Die globale Erwärmung auf maximal zwei Grad beschränken: Das ist das große Ziel auch der 20 Teilnehmer der deutschlandweiten Schülerakademie „2° Campus – unser Klima, deine Umwelt“ des World Wide Fund for Nature. Die 15- bis 19-Jährigen forschen zu den Themen Energie, Mobilität, Ernährung und Gebäude. Zwei von vier Gruppen waren jetzt zu Gast in den Laboren der Westfälischen Wilhelms-Universität (WWU).

Mittwoch, 02.08.2017, 14:00 Uhr
Das Team „Energie“ verglich die Wirksamkeit verschiedener pflanzlicher Farbstoffe.
Das Team „Energie“ verglich die Wirksamkeit verschiedener pflanzlicher Farbstoffe. Foto: WWF/Arnold Morascher

Im Batterieforschungszentrum MEET der WWU trifft sich das fünfköpfige Team „Mobilität“. „Wir wollen untersuchen, welche Vorteile der Einsatz von ‚Tempo‘-Polymeren in Kathoden im Vergleich zu den Polymeren einer herkömmlichen Lithium-Ionen-Batterie bezüglich Umweltverträglichkeit und Leistung bietet“, erklärt MEET-Doktorand Johannes Betz, der die Gruppe leitet. Die Jugendlichen nutzen „Tempo“ als Aktivmaterial, um daraus Elektroden herzustellen. Damit baut das Forscherteam eine Batterie, testet und analysiert diese und vergleicht die Ergebnisse mit herkömmlichen Energiespeichern.

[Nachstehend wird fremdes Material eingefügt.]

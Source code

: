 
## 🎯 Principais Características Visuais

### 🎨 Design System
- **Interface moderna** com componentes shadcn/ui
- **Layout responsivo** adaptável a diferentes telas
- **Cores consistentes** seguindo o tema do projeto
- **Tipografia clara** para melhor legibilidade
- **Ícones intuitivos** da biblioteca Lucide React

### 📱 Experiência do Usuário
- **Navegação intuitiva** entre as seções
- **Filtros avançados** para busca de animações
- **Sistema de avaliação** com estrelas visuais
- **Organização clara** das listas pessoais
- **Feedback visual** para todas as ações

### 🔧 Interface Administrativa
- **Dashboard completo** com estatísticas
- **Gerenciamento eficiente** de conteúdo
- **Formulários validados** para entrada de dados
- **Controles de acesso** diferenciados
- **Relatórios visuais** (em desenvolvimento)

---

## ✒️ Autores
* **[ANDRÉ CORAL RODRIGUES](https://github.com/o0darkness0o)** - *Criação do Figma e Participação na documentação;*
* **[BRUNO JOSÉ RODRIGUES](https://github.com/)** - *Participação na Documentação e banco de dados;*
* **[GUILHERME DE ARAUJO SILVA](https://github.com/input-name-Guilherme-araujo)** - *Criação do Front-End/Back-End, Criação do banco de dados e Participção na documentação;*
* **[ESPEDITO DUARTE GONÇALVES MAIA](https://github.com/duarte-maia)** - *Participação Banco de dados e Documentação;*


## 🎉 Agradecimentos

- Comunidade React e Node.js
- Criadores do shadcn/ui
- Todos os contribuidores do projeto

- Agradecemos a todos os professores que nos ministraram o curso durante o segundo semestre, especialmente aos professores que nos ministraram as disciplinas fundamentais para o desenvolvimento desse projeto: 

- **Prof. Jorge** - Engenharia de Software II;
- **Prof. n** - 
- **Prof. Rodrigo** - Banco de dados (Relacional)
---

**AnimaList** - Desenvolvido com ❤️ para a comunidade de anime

Im Schülerlabor „MExLab Physik“ geht es unter der Leitung von Prof. Dr. Cornelia Denz, Dr. Inga Zeisberg und Doktorandin Pia Bäune beim Team „Energie“ um die Frage, wie sich die lebenszeitverringernden Faktoren von organischen Solarzellen minimieren lassen. Außerdem forschen die Jugendlichen an verschiedenen Strategien gegen eine vorzeitige Austrocknung der sogenannten Grätzelzellen. Dabei handelt es sich um Solarzellen, die mit Hilfe von Farbstoffen Strom produzieren. Die Austrocknung des Elektrolyten ist die größte Herausforderung dieser Technologie.

Im Herbst werden die Ergebnisse bei einer Abschlussveranstaltung in Berlin präsentiert.